The system recovery procedure works only when all node canisters are in candidate status.
Ensure that the service assistant displays all of the node canisters with the 550 error code. The
550 error code is the expected node error when more than half of the nodes in the system are missing
or when the active quorum disk cannot be found. If the service assistant displays any node canisters
with error codes 550 or 578 and all the recommended actions have been completed on these nodes, you
must remove their system data.
About this task
Before performing this task, ensure that you have read the introductory information in the
overall recover system procedure.
Having used the service assistant to identify the system status and specific error, you will
continue to use the service assistant to complete this procedure.
Selecting Change Node in the service assistant tool lists all of the
Storage Virtualize nodes that have
logged in to the node that is running the tool. Follow these guidelines when performing the recovery
procedure:
- The system column of the node table identifies any nodes that are not in the system of
nodes that must be recovered. Do not remove the system data for these nodes.

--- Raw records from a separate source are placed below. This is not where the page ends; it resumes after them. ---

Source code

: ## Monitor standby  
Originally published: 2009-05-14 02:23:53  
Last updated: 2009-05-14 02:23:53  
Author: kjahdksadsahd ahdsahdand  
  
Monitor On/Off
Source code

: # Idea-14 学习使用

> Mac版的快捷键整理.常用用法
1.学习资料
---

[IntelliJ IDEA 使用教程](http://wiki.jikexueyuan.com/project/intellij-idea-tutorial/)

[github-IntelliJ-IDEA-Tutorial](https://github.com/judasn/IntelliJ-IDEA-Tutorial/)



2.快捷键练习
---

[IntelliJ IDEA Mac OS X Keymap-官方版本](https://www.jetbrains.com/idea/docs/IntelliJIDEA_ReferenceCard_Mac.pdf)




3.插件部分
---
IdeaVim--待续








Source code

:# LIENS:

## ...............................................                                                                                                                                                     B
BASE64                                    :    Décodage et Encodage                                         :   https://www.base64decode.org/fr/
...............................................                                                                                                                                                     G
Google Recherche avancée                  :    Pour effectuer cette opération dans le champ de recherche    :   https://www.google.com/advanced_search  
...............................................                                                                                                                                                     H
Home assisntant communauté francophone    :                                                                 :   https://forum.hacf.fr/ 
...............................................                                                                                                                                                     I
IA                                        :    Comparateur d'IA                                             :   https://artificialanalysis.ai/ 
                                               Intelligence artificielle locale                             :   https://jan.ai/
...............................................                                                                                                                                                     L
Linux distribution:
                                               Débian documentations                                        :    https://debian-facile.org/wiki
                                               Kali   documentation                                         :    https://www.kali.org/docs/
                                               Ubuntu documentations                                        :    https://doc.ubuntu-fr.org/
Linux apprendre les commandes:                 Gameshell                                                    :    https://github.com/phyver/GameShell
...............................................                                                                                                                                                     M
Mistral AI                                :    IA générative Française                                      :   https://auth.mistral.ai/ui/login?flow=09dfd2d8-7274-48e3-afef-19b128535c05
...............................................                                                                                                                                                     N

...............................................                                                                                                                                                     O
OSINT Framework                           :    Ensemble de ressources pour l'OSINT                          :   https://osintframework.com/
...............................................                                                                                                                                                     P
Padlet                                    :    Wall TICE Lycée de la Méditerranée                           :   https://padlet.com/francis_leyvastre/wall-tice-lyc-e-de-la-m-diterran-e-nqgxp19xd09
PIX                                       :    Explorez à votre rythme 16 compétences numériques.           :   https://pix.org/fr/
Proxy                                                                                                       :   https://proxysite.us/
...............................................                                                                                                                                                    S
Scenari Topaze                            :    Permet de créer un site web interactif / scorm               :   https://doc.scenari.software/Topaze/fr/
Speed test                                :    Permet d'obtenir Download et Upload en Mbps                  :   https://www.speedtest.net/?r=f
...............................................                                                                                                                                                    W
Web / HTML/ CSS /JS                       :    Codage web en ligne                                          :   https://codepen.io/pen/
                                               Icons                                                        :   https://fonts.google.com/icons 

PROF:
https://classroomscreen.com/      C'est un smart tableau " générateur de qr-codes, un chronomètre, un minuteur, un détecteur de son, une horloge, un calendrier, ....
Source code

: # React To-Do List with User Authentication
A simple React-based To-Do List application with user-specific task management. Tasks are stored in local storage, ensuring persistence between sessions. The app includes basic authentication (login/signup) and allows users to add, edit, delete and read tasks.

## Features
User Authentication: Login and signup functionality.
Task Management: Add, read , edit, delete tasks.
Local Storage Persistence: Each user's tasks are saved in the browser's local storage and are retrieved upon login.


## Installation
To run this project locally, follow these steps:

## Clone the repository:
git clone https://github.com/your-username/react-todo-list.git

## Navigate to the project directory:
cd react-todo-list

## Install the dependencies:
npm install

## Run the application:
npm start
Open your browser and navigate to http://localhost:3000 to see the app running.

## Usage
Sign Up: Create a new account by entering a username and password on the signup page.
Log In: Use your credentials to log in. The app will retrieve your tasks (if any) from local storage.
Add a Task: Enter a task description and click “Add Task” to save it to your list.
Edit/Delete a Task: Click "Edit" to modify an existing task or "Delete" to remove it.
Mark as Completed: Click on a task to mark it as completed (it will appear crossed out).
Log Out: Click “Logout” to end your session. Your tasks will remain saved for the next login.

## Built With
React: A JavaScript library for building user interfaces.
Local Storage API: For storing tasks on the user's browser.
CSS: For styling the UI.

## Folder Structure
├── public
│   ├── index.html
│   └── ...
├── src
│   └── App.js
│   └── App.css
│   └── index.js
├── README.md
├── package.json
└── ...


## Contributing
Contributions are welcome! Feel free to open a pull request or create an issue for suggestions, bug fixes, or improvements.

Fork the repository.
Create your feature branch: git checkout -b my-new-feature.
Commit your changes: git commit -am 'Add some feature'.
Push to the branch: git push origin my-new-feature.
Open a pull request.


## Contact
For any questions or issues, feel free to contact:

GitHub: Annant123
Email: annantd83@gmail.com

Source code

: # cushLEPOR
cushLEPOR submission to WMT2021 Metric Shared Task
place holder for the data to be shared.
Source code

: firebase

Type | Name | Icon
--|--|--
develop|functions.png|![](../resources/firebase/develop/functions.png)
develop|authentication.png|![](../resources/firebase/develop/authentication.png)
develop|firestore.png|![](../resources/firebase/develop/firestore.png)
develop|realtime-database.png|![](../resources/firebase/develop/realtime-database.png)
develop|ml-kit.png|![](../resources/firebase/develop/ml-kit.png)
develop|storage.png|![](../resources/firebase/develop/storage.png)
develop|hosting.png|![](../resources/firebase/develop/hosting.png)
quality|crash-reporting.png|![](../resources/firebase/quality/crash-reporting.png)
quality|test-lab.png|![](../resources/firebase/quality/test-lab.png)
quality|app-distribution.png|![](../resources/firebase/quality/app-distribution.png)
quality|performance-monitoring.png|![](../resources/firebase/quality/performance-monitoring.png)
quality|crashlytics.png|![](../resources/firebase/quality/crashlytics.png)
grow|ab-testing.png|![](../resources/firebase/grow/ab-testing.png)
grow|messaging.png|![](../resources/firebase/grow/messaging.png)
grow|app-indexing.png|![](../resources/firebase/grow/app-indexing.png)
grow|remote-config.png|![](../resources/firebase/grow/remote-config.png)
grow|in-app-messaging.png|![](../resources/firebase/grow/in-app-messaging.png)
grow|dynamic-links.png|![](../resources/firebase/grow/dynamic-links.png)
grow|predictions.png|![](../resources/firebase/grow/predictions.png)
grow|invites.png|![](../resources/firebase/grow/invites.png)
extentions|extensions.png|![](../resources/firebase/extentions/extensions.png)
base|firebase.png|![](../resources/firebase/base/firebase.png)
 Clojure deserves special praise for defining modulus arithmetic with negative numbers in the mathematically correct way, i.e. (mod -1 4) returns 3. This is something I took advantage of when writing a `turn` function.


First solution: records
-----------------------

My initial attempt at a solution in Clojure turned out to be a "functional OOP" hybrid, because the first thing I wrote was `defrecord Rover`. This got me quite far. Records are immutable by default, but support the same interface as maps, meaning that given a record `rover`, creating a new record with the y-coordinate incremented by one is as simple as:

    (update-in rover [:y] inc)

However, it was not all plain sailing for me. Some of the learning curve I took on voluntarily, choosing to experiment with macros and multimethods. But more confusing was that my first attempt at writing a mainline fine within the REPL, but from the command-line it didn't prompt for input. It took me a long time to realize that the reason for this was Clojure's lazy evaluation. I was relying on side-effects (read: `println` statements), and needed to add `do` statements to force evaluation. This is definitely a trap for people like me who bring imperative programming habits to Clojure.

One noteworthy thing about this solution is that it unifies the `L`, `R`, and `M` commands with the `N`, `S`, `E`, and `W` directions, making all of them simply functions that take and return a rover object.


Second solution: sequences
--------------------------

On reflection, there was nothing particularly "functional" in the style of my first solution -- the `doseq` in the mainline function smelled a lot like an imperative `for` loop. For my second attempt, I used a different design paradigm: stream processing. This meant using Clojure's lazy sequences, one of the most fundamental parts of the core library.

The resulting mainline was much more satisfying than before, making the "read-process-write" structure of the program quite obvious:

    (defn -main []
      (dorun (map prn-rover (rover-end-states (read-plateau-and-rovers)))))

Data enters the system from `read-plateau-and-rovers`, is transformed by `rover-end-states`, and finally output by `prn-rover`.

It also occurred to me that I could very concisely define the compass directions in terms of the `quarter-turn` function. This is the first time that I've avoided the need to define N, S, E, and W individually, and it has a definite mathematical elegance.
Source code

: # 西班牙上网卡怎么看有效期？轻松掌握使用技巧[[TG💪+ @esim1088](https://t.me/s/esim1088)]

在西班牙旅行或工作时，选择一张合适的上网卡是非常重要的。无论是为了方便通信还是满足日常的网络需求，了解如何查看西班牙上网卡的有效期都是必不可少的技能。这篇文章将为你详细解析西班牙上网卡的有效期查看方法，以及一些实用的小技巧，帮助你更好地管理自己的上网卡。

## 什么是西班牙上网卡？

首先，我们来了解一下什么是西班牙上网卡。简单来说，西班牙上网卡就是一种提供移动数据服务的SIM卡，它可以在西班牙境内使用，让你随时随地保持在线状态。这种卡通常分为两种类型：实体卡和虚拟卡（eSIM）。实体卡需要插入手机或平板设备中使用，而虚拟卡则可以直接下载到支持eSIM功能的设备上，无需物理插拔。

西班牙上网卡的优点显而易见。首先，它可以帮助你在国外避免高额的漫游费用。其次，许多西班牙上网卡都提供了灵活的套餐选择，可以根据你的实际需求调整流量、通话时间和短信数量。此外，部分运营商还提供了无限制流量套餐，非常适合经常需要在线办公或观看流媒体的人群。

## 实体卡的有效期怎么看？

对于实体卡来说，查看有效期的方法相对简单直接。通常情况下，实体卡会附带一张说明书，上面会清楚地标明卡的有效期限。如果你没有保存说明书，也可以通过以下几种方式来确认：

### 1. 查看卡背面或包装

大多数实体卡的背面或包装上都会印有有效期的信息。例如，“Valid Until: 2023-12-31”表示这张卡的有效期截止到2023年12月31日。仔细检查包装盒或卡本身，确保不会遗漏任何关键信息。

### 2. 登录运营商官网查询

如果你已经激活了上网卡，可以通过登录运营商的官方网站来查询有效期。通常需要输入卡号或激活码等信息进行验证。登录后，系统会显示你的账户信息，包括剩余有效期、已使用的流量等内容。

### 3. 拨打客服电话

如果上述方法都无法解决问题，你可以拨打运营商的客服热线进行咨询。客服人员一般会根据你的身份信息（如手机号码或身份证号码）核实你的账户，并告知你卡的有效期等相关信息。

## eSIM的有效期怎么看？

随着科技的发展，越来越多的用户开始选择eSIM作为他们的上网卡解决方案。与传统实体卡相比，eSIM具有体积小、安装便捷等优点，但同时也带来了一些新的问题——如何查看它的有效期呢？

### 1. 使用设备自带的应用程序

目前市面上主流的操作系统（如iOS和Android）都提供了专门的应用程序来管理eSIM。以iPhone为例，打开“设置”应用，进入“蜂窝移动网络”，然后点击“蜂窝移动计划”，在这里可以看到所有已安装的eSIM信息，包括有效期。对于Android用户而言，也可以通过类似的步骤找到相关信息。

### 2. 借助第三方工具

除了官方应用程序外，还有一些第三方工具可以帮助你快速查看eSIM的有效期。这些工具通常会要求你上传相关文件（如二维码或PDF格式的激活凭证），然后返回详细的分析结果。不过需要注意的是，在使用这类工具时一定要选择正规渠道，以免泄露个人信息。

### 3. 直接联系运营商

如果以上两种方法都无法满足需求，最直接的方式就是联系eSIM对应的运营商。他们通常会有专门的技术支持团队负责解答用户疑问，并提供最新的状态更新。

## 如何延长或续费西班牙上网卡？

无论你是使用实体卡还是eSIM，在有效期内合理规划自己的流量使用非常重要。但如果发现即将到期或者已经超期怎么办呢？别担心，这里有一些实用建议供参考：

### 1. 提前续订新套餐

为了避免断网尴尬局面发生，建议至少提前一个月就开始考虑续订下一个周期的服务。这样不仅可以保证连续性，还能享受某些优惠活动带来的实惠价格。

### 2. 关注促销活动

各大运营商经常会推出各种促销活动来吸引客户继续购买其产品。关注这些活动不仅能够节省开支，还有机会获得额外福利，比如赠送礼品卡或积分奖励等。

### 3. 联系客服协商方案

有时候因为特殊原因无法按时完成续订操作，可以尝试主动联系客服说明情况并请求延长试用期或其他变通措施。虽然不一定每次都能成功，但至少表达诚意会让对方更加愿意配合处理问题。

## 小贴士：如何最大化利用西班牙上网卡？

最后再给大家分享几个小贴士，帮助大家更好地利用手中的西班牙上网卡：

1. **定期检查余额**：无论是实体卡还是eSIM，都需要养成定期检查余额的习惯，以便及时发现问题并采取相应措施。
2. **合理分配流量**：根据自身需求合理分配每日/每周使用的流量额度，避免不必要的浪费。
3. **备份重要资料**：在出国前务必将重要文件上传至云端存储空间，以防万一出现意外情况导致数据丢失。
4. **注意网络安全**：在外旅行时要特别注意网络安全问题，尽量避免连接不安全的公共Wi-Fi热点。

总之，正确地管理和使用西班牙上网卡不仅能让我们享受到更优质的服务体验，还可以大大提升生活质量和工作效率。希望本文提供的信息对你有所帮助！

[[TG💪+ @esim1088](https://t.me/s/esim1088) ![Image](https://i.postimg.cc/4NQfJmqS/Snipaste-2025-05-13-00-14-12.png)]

- Do not remove system information from any node that has online status, unless directed to do so
by remote technical support.
- Do not remove the system data from the first node until you ensure that the following conditions
are met:
- All nodes in the system of nodes are listed in the Change Node part of the service assistant and
are in service status with error 550 or 578
- You have checked the extra node error data for each node to ensure that no other communication
or hardware problem is causing the node error.
Procedure
-
In the service assistant tool, select the node with status service and error 550 or
578.
-
Select Manage System.
-
Click Remove System Data.
Note: Spare nodes do not go into the 878/578 state that active nodes do. As such, the
Manage System screen does not have the
Remove System
Data button for spare nodes. To remove system data on spare nodes, ssh onto any spare
node and run the following commands.
satask leavecluster
-force
satask stopservice
Failure to remove the
cluster state from the spare nodes results in the T3 failing, as the new cluster is unable to find
the spare nodes as available candidates.
-
Confirm that you want to remove the system data when prompted.
-
Remove the system data for the other nodes that display a 550 or a 578 error.
All nodes previously in this system must have a node status of
Candidate and have no errors listed against them.
-
Resolve any hardware errors until the error condition for all nodes in the system is
None.
-
Ensure that all nodes in the system of nodes to be recovered display a status of
candidate.
Results
When all nodes display a status of candidate and all error conditions are
None, you can run the system recovery procedure.